By Michael Sedon Staten Island Advance
With the wild turkeys of Ocean Breeze under siege — the government rounded up lots of them for slaughter earlier this week — a 9/11 widow from Annadale is offering sanctuary for the birds on her 60-acre property upstate.
The culling is “heartbreaking,” said lifelong animal-lover Diane Massaroli. “There’s got to be a better way. … I couldn’t go [to the rally Wednesday] because I didn’t want to see [the turkeys] knowing that they were going to be killed. So I figured, let me go about it a different way.”
Mrs. Massaroli has even offered to pay for the three-and-a-half-hour trip to transport the birds to Oneonta.

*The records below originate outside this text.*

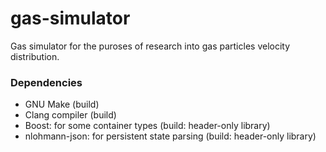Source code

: # gas-simulator

Gas simulator for the puroses of research into gas particles velocity distribution.

### Dependencies
* GNU Make (build)
* Clang compiler (build)
* Boost: for some container types (build: header-only library)
* nlohmann-json: for persistent state parsing (build: header-only library)
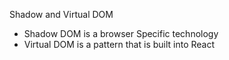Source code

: Shadow and Virtual DOM

- Shadow DOM is a browser Specific technology
- Virtual DOM is a pattern that is built into React

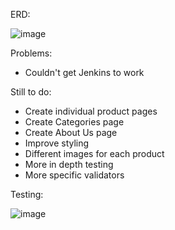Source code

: ERD:

![image](https://github.com/Tom-Freed/qa-gh/assets/91968539/6175fe2a-0f3d-4e38-9d64-607a24151a19)

Problems:
- Couldn't get Jenkins to work

Still to do:
- Create individual product pages
- Create Categories page
- Create About Us page
- Improve styling
- Different images for each product
- More in depth testing
- More specific validators

Testing:

![image](https://github.com/Tom-Freed/qa-gh/assets/91968539/c4cd11ee-ac8a-4767-8335-626c2799ce53)


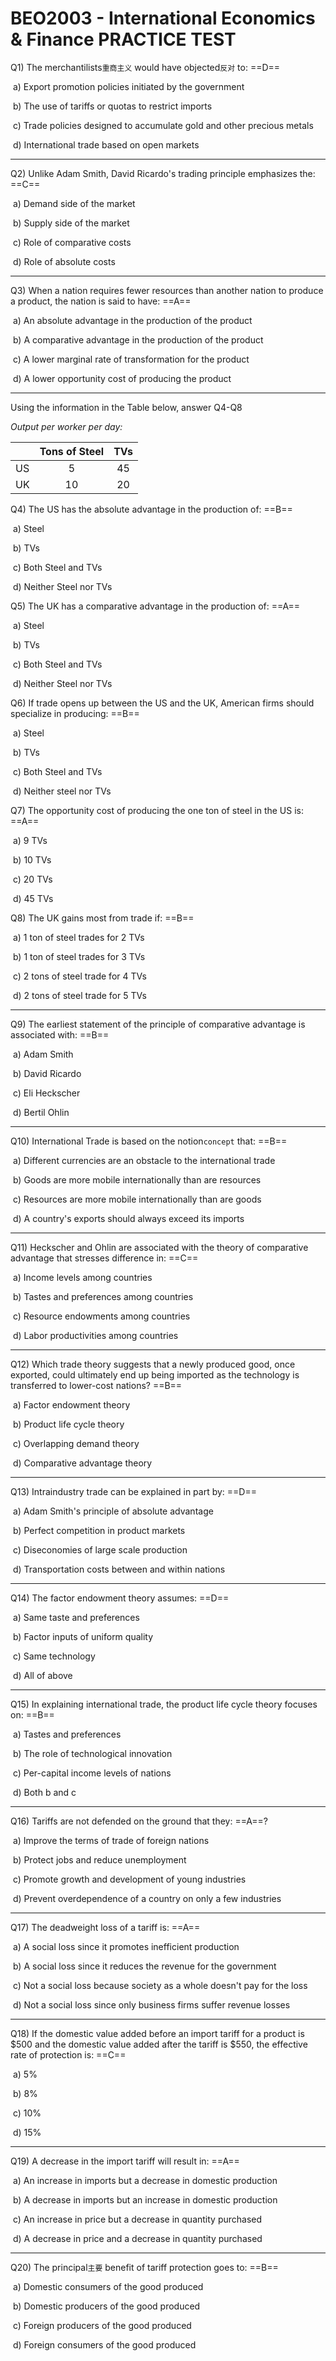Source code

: # BEO2003 - International Economics & Finance PRACTICE TEST

Q1) The merchantilists`重商主义` would have objected`反对` to: ==D==

​	a)  Export promotion policies initiated by the government

​	b)  The use of tariffs or quotas to restrict imports

​	c)  Trade policies designed to accumulate gold and other precious metals

​	d)  International trade based on open markets

---

Q2) Unlike Adam Smith, David Ricardo's trading principle emphasizes the: ==C==

​	a)  Demand side of the market

​	b)  Supply side of the market

​	c)  Role of comparative costs

​	d)  Role of absolute costs

---

Q3) When a nation requires fewer resources than another nation to produce a product, the nation is said to have: ==A==

​	a)  An absolute advantage in the production of the product

​	b)  A comparative advantage in the production of the product

​	c)  A lower marginal rate of transformation for the product

​	d)  A lower opportunity cost of producing the product

---

Using the information in the Table below, answer Q4-Q8

*Output per worker per day:*

|      | Tons of Steel | TVs  |
| ---- | :-----------: | :--: |
| US   |       5       |  45  |
| UK   |      10       |  20  |

Q4) The US has the absolute advantage in the production of: ==B==

​	a)  Steel

​	b)  TVs

​	c)  Both Steel and TVs

​	d)  Neither Steel nor TVs

Q5) The UK has a comparative advantage in the production of: ==A==

​	a)  Steel

​	b)  TVs

​	c)  Both Steel and TVs

​	d)  Neither Steel nor TVs

Q6) If trade opens up between the US and the UK, American firms should specialize in producing: ==B==

​	a)  Steel

​	b)  TVs

​	c)  Both Steel and TVs

​	d)  Neither steel nor TVs

Q7) The opportunity cost of producing the one ton of steel in the US is: ==A==

​	a)  9 TVs

​	b)  10 TVs

​	c)  20 TVs

​	d)  45 TVs

Q8) The UK gains most from trade if: ==B==

​	a)  1 ton of steel trades for 2 TVs

​	b)  1 ton of steel trades for 3 TVs

​	c)  2 tons of steel trade for 4 TVs

​	d)  2 tons of steel trade for 5 TVs

---

Q9) The earliest statement of the principle of comparative advantage is associated with: ==B==

​	a)  Adam Smith

​	b)  David Ricardo

​	c)  Eli Heckscher

​	d)  Bertil Ohlin

---

Q10) International Trade is based on the notion`concept` that: ==B==

​	a)  Different currencies are an obstacle to the international trade

​	b)  Goods are more mobile internationally than are resources 

​	c)  Resources are more mobile internationally than are goods

​	d)  A country's exports should always exceed its imports

---

Q11) Heckscher and Ohlin are associated with the theory of comparative advantage that stresses difference in: ==C==

​	a)  Income levels among countries

​	b)  Tastes and preferences among countries

​	c)  Resource endowments among countries

​	d)  Labor productivities among countries

---

Q12) Which trade theory suggests that a newly produced good, once exported, could ultimately end up being imported as the technology is transferred to lower-cost nations? ==B==

​	a)  Factor endowment theory

​	b)  Product life cycle theory

​	c)  Overlapping demand theory

​	d)  Comparative advantage theory

---

Q13) Intraindustry trade can be explained in part by: ==D==

​	a)  Adam Smith's principle of absolute advantage

​	b)  Perfect competition in product markets

​	c)  Diseconomies of large scale production

​	d)  Transportation costs between and within nations

---

Q14) The factor endowment theory assumes: ==D==

​	a)  Same taste and preferences

​	b)  Factor inputs of uniform quality

​	c)  Same technology

​	d)  All of above

---

Q15) In explaining international trade, the product life cycle theory focuses on: ==B==

​	a)  Tastes and preferences

​	b)  The role of technological innovation

​	c)  Per-capital income levels of nations

​	d)  Both b and c

---

Q16) Tariffs are not defended on the ground that they: ==A==?

​	a)  Improve the terms of trade of foreign nations

​	b)  Protect jobs and reduce unemployment

​	c)  Promote growth and development of young industries

​	d)  Prevent overdependence of a country on only a few industries

---

Q17) The deadweight loss of a tariff is: ==A==

​	a)  A social loss since it promotes inefficient production

​	b)  A social loss since it reduces the revenue for the government

​	c)  Not a social loss because society as a whole doesn't pay for the loss

​	d)  Not a social loss since only business firms suffer revenue losses

---

Q18) If the domestic value added before an import tariff for a product is \$500 and the domestic value added after the tariff is \$550, the effective rate of protection is: ==C==

​	a)  5%

​	b)  8%

​	c)  10%

​	d)  15%

---

Q19) A decrease in the import tariff will result in: ==A==

​	a)  An increase in imports but a decrease in domestic production

​	b)  A decrease in imports but an increase in domestic production

​	c)  An increase in price but a decrease in quantity purchased

​	d)  A decrease in price and a decrease in quantity purchased

---

Q20) The principal`主要` benefit of tariff protection goes to: ==B==

​	a)  Domestic consumers of the good produced

​	b)  Domestic producers of the good produced

​	c)  Foreign producers of the good produced

​	d)  Foreign consumers of the good produced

“I lost my husband [Michael] on 9/11, so I’ve had a hectic life, and I just wanted somewhere to go that would be peaceful, away from the city, where I could bring my kids — I have two children — and that’s pretty much the only reason I bought it.” She purchased the land in May 2012 as a place of refuge and relaxation, and Mrs. Massaroli says the area is teaming with wildlife, including turkeys, black bears and deer.
“I thought it was more of an alternative to killing them, letting them run free,” Mrs. Massaroli said.

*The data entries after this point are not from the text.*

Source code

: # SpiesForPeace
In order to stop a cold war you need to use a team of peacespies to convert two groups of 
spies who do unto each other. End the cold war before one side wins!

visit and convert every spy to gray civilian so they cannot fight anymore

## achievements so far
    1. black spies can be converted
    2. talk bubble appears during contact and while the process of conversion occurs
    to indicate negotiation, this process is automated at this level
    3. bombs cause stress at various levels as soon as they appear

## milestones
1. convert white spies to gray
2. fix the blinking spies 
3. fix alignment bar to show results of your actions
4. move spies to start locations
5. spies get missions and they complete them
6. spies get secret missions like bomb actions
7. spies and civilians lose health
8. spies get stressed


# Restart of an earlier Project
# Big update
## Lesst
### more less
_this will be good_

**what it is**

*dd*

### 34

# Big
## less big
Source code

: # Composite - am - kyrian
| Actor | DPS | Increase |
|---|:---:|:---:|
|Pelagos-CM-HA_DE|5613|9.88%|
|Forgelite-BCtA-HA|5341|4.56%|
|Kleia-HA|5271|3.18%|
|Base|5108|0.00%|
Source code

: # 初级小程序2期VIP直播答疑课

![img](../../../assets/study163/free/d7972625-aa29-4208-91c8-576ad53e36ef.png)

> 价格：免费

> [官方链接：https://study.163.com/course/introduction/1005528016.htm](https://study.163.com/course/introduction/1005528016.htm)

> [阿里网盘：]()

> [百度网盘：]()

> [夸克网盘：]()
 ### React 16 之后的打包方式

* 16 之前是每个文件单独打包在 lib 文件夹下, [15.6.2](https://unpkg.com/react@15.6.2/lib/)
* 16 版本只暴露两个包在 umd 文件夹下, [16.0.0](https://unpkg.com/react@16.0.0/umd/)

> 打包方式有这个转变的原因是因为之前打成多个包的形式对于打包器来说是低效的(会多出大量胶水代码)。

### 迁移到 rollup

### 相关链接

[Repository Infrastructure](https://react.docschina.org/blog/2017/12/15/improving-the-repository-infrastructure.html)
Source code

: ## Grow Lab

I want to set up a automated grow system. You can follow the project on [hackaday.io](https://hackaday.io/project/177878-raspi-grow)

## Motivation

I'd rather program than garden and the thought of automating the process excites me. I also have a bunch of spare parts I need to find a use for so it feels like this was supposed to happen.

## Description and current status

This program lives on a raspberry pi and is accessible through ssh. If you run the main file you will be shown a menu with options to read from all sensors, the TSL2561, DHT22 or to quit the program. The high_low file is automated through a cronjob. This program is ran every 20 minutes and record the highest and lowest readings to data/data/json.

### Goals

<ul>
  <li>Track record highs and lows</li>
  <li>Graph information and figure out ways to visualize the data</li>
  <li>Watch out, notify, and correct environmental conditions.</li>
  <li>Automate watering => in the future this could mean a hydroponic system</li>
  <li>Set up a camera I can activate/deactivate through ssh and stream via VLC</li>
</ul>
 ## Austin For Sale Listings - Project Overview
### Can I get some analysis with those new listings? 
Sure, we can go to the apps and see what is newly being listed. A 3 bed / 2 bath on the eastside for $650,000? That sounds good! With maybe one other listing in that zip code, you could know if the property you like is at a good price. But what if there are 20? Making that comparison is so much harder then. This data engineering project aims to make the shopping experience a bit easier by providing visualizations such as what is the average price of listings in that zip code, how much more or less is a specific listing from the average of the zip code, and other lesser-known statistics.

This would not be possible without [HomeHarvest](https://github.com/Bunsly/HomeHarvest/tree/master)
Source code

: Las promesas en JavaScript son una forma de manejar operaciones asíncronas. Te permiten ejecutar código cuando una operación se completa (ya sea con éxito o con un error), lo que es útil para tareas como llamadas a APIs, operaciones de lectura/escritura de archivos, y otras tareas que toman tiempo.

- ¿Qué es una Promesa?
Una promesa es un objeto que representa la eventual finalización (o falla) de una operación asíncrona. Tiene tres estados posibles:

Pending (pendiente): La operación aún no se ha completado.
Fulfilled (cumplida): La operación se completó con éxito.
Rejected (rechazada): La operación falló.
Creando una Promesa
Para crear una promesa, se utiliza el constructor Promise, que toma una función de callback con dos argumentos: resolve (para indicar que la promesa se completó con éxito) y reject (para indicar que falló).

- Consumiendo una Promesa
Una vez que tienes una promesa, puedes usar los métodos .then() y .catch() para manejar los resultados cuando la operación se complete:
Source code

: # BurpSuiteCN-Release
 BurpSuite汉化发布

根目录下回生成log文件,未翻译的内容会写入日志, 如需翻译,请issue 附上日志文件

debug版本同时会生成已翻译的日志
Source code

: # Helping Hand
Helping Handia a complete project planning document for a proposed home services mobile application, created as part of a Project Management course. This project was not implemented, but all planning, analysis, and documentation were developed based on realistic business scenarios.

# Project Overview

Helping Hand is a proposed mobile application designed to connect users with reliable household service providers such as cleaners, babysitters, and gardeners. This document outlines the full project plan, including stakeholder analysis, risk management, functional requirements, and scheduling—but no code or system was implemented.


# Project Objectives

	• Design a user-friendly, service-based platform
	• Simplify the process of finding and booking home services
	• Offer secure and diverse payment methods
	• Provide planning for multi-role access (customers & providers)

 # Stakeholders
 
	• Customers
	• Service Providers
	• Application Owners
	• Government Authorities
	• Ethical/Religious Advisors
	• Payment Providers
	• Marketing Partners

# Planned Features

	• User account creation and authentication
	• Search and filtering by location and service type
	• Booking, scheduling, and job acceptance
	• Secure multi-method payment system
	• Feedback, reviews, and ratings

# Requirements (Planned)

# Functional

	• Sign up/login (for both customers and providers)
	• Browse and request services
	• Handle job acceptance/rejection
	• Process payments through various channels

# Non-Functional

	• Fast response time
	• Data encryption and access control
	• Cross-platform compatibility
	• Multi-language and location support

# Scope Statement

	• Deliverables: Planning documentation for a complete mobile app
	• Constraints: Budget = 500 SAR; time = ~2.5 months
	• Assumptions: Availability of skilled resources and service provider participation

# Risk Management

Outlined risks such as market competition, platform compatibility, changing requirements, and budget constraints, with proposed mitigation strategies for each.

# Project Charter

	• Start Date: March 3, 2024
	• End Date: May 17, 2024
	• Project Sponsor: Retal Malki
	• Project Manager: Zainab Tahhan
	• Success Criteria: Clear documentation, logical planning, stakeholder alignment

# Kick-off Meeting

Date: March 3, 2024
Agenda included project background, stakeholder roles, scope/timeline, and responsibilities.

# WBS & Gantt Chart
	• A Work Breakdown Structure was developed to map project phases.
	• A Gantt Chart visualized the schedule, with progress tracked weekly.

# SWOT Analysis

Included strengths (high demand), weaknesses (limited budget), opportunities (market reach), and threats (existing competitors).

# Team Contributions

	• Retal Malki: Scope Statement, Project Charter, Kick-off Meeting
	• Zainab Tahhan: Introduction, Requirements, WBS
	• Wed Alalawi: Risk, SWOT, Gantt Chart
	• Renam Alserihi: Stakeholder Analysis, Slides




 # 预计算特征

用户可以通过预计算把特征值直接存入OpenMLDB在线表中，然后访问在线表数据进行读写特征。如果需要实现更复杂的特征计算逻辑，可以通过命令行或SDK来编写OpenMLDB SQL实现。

Since late Wednesday afternoon, Mrs. Massaroli has been reaching out to friends and plans to contact elected representatives to further her proposal for the turkeys.
The state Department of Environmental Conservation is on record as saying Staten Island’s turkeys are a mixed breed of wild and farm-raised birds and so could not be released into nature for fear they would foul the native species’ bloodlines.

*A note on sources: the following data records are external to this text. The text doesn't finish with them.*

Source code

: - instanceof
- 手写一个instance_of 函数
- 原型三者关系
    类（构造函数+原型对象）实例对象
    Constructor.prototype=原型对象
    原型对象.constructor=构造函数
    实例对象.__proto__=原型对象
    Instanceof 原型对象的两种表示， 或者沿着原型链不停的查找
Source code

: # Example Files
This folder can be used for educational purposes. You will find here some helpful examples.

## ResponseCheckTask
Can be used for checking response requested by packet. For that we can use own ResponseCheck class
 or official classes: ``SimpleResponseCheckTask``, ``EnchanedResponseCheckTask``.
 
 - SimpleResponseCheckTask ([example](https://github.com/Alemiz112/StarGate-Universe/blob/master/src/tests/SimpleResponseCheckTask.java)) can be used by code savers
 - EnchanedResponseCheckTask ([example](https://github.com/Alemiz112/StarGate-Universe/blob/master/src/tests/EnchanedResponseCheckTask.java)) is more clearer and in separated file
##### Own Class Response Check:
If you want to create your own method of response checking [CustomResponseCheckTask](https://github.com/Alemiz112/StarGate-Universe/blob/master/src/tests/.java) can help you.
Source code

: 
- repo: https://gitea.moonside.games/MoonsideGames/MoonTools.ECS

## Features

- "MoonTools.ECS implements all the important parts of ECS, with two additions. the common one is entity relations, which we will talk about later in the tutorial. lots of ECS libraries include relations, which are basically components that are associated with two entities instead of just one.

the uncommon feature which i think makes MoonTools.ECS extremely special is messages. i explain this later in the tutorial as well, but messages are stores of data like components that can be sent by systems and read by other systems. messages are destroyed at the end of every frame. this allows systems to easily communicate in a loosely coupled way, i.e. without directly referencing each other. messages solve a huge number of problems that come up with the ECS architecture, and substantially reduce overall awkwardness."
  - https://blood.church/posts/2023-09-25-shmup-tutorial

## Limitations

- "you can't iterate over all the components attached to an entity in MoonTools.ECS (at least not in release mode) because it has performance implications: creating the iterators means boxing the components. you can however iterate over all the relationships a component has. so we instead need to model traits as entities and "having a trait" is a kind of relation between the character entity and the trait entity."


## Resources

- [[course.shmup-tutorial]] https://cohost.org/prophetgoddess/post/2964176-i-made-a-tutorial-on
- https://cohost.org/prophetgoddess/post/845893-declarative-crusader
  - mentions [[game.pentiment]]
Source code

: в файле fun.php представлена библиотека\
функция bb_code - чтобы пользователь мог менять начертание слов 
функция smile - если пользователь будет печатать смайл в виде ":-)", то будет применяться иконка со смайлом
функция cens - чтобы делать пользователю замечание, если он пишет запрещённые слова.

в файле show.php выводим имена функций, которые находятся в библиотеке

A spokesman for the USDA, whose agents rounded up the birds on the grounds of the South Beach Psychiatric Center, said it would take up to a month to test the turkey corpses to determine their fitness for human consumption or, failing that, animal consumption. If neither, they will be “disposed of according to terms of the permit,” he said.
The agency refused to elaborate on its arrangements.